Data for review:
----------

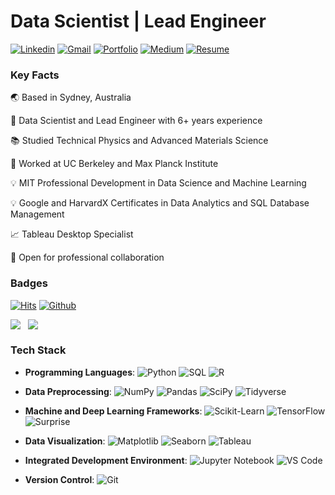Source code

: # Data Scientist | Lead Engineer

[![Linkedin](https://img.shields.io/badge/-LinkedIn-0A66C2?style=flat&logo=Linkedin&logoColor=white&link=https://www.linkedin.com/in/thomas-moesl)](https://www.linkedin.com/in/thomas-moesl)
[![Gmail](https://img.shields.io/badge/-Gmail-EA4335?style=flat&logo=Gmail&logoColor=white)](mailto:thomas.moesl@gmail.com)
[![Portfolio](https://img.shields.io/badge/-Portfolio-FF5722?style=flat&logo=Google-Chrome&logoColor=white&link=https://www.datascienceportfol.io/thomasmoesl)](https://www.datascienceportfol.io/thomasmoesl)
[![Medium](https://img.shields.io/badge/-Medium-white?style=flat&logo=Medium&logoColor=black&link=https://medium.com/@thomas.moesl)](https://medium.com/@thomas.moesl)
[![Resume](https://img.shields.io/badge/-Resume-34A853?style=flat&logo=Google-Drive&logoColor=white&link=https://drive.google.com/file/d/1Xu9QXBlsUZR6MnyJ8VpwdwZvsKQCKgGn/view?usp=sharing)](https://drive.google.com/file/d/1Xu9QXBlsUZR6MnyJ8VpwdwZvsKQCKgGn/view?usp=sharing)


### Key Facts
🌏 Based in Sydney, Australia

🚀 Data Scientist and Lead Engineer with 6+ years experience

📚 Studied Technical Physics and Advanced Materials Science

🧠 Worked at UC Berkeley and Max Planck Institute

💡 MIT Professional Development in Data Science and Machine Learning

💡 Google and HarvardX Certificates in Data Analytics and SQL Database Management

📈 Tableau Desktop Specialist

🤝 Open for professional collaboration


### Badges

[![Hits](https://hits.seeyoufarm.com/api/count/incr/badge.svg?url=https%3A%2F%2Fgithub.com%2Ftmoesl%2Ftmoesl&count_bg=%23151515&title_bg=%23555555&icon=github.svg&icon_color=%2379FF97&title=Profile+Views&edge_flat=false)](https://hits.seeyoufarm.com)
[![Github](https://img.shields.io/github/followers/tmoesl?label=Follow&style=social)](https://github.com/tmoesl)

<p align="left">
  <img align="top" src="https://github-readme-stats-tmoesls-projects.vercel.app/api?username=tmoesl&show_icons=true&theme=dark&rank_icon=github" /> &nbsp;
  <img align="top" src="https://github-readme-stats-tmoesls-projects.vercel.app/api/top-langs/?username=tmoesl&size_weight=0.5&count_weight=0.5&layout=compact&langs_count=8&theme=dark" />
</p>


### Tech Stack

- **Programming Languages**:
  ![Python](https://img.shields.io/badge/-Python-3776AB?style=flat&logo=Python&logoColor=white)
  ![SQL](https://img.shields.io/badge/-SQL-4479A1?style=flat&logo=MySQL&logoColor=white)
  ![R](https://img.shields.io/badge/-R-276DC3?style=flat&logo=R&logoColor=white)

- **Data Preprocessing**:
  ![NumPy](https://img.shields.io/badge/-NumPy-013243?style=flat&logo=NumPy&logoColor=white)
  ![Pandas](https://img.shields.io/badge/-Pandas-150458?style=flat&logo=Pandas&logoColor=white)
  ![SciPy](https://img.shields.io/badge/-SciPy-8CAAE6?style=flat&logo=scipy&logoColor=white)
  ![Tidyverse](https://img.shields.io/badge/-Tidyverse-1D1D1D?style=flat&logo=Tidyverse&logoColor=white)

- **Machine and Deep Learning Frameworks**:
  ![Scikit-Learn](https://img.shields.io/badge/-Scikit%20Learn-F7931E?style=flat&logo=scikit-learn&logoColor=white)
  ![TensorFlow](https://img.shields.io/badge/-TensorFlow-FF6F00?style=flat&logo=TensorFlow&logoColor=white)
  ![Surprise](https://img.shields.io/badge/-Surprise-008080?style=flat&logoColor=white)

- **Data Visualization**:
  ![Matplotlib](https://img.shields.io/badge/-Matplotlib-11557C?style=flat&logo=Matplotlib&logoColor=white)
  ![Seaborn](https://img.shields.io/badge/-Seaborn-3776AB?style=flat&logo=Seaborn&logoColor=white)
  ![Tableau](https://img.shields.io/badge/-Tableau-E97627?style=flat&logo=Tableau&logoColor=white)

- **Integrated Development Environment**:
  ![Jupyter Notebook](https://img.shields.io/badge/-Jupyter%20Notebook-F37626?style=flat&logo=Jupyter&logoColor=white)
  ![VS Code](https://img.shields.io/badge/-VS%20Code-007ACC?style=flat&logo=Visual-Studio-Code&logoColor=white)

- **Version Control**:
  ![Git](https://img.shields.io/badge/-Git-F05032?style=flat&logo=Git&logoColor=white)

----------

What you should do:
When you copy the data above, keep each line exact and omit the pictures.

Exercise answer:
Source code

: # Data Scientist | Lead Engineer

[![Linkedin](https://img.shields.io/badge/-LinkedIn-0A66C2?style=flat&logo=Linkedin&logoColor=white&link=https://www.linkedin.com/in/thomas-moesl)](https://www.linkedin.com/in/thomas-moesl)
[![Gmail](https://img.shields.io/badge/-Gmail-EA4335?style=flat&logo=Gmail&logoColor=white)](mailto:thomas.moesl@gmail.com)
[![Portfolio](https://img.shields.io/badge/-Portfolio-FF5722?style=flat&logo=Google-Chrome&logoColor=white&link=https://www.datascienceportfol.io/thomasmoesl)](https://www.datascienceportfol.io/thomasmoesl)
[![Medium](https://img.shields.io/badge/-Medium-white?style=flat&logo=Medium&logoColor=black&link=https://medium.com/@thomas.moesl)](https://medium.com/@thomas.moesl)
[![Resume](https://img.shields.io/badge/-Resume-34A853?style=flat&logo=Google-Drive&logoColor=white&link=https://drive.google.com/file/d/1Xu9QXBlsUZR6MnyJ8VpwdwZvsKQCKgGn/view?usp=sharing)](https://drive.google.com/file/d/1Xu9QXBlsUZR6MnyJ8VpwdwZvsKQCKgGn/view?usp=sharing)


### Key Facts
🌏 Based in Sydney, Australia

🚀 Data Scientist and Lead Engineer with 6+ years experience

📚 Studied Technical Physics and Advanced Materials Science

🧠 Worked at UC Berkeley and Max Planck Institute

💡 MIT Professional Development in Data Science and Machine Learning

💡 Google and HarvardX Certificates in Data Analytics and SQL Database Management

📈 Tableau Desktop Specialist

🤝 Open for professional collaboration


### Badges

[![Hits](https://hits.seeyoufarm.com/api/count/incr/badge.svg?url=https%3A%2F%2Fgithub.com%2Ftmoesl%2Ftmoesl&count_bg=%23151515&title_bg=%23555555&icon=github.svg&icon_color=%2379FF97&title=Profile+Views&edge_flat=false)](https://hits.seeyoufarm.com)
[![Github](https://img.shields.io/github/followers/tmoesl?label=Follow&style=social)](https://github.com/tmoesl)

<p align="left">
  <img align="top" src="https://github-readme-stats-tmoesls-projects.vercel.app/api?username=tmoesl&show_icons=true&theme=dark&rank_icon=github" /> &nbsp;
  <img align="top" src="https://github-readme-stats-tmoesls-projects.vercel.app/api/top-langs/?username=tmoesl&size_weight=0.5&count_weight=0.5&layout=compact&langs_count=8&theme=dark" />
</p>


### Tech Stack

- **Programming Languages**:
  ![Python](https://img.shields.io/badge/-Python-3776AB?style=flat&logo=Python&logoColor=white)
  ![SQL](https://img.shields.io/badge/-SQL-4479A1?style=flat&logo=MySQL&logoColor=white)
  ![R](https://img.shields.io/badge/-R-276DC3?style=flat&logo=R&logoColor=white)

- **Data Preprocessing**:
  ![NumPy](https://img.shields.io/badge/-NumPy-013243?style=flat&logo=NumPy&logoColor=white)
  ![Pandas](https://img.shields.io/badge/-Pandas-150458?style=flat&logo=Pandas&logoColor=white)
  ![SciPy](https://img.shields.io/badge/-SciPy-8CAAE6?style=flat&logo=scipy&logoColor=white)
  ![Tidyverse](https://img.shields.io/badge/-Tidyverse-1D1D1D?style=flat&logo=Tidyverse&logoColor=white)

- **Machine and Deep Learning Frameworks**:
  ![Scikit-Learn](https://img.shields.io/badge/-Scikit%20Learn-F7931E?style=flat&logo=scikit-learn&logoColor=white)
  ![TensorFlow](https://img.shields.io/badge/-TensorFlow-FF6F00?style=flat&logo=TensorFlow&logoColor=white)
  ![Surprise](https://img.shields.io/badge/-Surprise-008080?style=flat&logoColor=white)

- **Data Visualization**:
  ![Matplotlib](https://img.shields.io/badge/-Matplotlib-11557C?style=flat&logo=Matplotlib&logoColor=white)
  ![Seaborn](https://img.shields.io/badge/-Seaborn-3776AB?style=flat&logo=Seaborn&logoColor=white)
  ![Tableau](https://img.shields.io/badge/-Tableau-E97627?style=flat&logo=Tableau&logoColor=white)

- **Integrated Development Environment**:
  ![Jupyter Notebook](https://img.shields.io/badge/-Jupyter%20Notebook-F37626?style=flat&logo=Jupyter&logoColor=white)
  ![VS Code](https://img.shields.io/badge/-VS%20Code-007ACC?style=flat&logo=Visual-Studio-Code&logoColor=white)

- **Version Control**:
  ![Git](https://img.shields.io/badge/-Git-F05032?style=flat&logo=Git&logoColor=white)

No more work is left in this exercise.